■ **Task requirements**: Below are the entries; return every line among them that holds the word "textit".

Data records Start Marker

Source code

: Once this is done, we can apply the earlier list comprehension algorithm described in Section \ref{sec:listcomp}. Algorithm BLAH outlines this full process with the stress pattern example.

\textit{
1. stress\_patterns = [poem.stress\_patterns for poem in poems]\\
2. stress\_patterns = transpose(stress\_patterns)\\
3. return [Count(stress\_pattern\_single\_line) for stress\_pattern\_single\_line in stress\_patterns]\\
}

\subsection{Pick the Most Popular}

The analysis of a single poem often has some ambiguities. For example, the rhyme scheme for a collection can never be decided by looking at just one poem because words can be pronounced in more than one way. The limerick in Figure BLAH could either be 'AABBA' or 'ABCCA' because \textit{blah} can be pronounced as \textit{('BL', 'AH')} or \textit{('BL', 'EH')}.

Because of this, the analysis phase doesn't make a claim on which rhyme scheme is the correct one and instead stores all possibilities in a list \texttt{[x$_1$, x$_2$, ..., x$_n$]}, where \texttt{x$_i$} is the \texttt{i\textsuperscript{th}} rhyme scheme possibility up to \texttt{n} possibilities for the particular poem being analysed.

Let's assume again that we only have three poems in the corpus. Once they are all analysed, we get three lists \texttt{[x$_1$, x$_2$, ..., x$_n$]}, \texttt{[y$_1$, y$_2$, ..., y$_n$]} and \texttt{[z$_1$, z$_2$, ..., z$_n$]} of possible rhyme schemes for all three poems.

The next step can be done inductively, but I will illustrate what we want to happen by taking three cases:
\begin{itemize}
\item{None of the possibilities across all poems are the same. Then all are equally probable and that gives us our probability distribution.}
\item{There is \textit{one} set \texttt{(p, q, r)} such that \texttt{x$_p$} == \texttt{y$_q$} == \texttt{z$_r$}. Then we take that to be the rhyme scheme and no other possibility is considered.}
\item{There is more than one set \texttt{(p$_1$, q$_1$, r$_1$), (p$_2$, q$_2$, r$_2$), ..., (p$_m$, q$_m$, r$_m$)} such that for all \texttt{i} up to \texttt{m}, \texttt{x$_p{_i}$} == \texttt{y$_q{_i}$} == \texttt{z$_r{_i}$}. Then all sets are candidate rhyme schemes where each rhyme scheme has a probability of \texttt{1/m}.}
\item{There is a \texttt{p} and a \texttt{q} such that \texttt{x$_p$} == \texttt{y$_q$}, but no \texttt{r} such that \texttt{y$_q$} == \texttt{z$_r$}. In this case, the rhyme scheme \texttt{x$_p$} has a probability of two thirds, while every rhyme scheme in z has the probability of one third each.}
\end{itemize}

Data records End Marker
Data records Start Marker

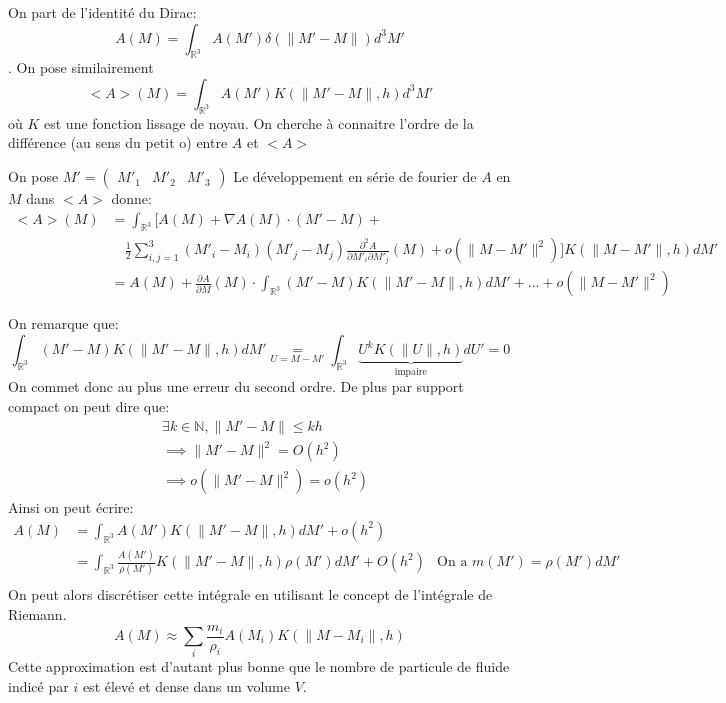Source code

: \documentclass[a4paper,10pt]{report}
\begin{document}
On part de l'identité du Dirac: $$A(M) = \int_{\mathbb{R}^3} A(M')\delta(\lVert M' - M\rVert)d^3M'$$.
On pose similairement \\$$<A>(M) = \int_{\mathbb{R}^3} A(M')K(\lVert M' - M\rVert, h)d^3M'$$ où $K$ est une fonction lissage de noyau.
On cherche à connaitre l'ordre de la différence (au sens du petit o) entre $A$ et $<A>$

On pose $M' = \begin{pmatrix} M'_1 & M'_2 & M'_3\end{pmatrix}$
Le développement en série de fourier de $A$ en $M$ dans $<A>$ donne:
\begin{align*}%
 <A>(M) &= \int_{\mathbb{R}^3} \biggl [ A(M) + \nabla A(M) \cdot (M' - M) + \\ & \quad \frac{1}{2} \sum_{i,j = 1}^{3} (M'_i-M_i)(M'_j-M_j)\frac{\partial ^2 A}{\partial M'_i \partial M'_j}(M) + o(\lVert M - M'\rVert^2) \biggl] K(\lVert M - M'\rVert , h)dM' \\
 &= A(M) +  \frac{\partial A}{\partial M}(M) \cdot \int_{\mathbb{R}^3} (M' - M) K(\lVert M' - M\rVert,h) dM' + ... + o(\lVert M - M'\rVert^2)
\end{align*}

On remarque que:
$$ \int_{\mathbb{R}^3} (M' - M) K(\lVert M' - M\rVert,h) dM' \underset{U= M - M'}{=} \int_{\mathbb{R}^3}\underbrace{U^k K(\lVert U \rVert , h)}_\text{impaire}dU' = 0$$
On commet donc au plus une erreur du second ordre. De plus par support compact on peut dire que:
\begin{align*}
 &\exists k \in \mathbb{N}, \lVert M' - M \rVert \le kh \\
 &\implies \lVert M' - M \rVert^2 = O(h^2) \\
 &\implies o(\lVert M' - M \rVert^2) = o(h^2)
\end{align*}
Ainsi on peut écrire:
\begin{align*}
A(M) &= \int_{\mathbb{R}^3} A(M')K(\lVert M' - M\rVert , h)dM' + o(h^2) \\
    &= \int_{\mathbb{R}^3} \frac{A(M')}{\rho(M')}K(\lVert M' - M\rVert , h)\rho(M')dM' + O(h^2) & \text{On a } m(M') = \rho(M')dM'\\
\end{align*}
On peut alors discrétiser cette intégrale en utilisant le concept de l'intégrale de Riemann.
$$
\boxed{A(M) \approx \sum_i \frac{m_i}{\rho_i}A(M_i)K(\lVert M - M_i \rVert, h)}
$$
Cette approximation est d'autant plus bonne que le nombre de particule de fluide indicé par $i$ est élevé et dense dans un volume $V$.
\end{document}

Data records End Marker
Data records Start Marker

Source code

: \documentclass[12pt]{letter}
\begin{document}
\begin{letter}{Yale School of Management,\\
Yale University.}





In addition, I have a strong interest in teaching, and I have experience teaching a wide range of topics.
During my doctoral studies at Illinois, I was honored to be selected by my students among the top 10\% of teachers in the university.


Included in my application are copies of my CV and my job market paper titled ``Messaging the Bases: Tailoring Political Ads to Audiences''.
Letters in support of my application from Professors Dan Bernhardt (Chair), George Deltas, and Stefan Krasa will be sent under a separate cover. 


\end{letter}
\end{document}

Data records End Marker

■ **Exercise output**:
\textit{
The analysis of a single poem often has some ambiguities. For example, the rhyme scheme for a collection can never be decided by looking at just one poem because words can be pronounced in more than one way. The limerick in Figure BLAH could either be 'AABBA' or 'ABCCA' because \textit{blah} can be pronounced as \textit{('BL', 'AH')} or \textit{('BL', 'EH')}.
\item{There is \textit{one} set \texttt{(p, q, r)} such that \texttt{x$_p$} == \texttt{y$_q$} == \texttt{z$_r$}. Then we take that to be the rhyme scheme and no other possibility is considered.}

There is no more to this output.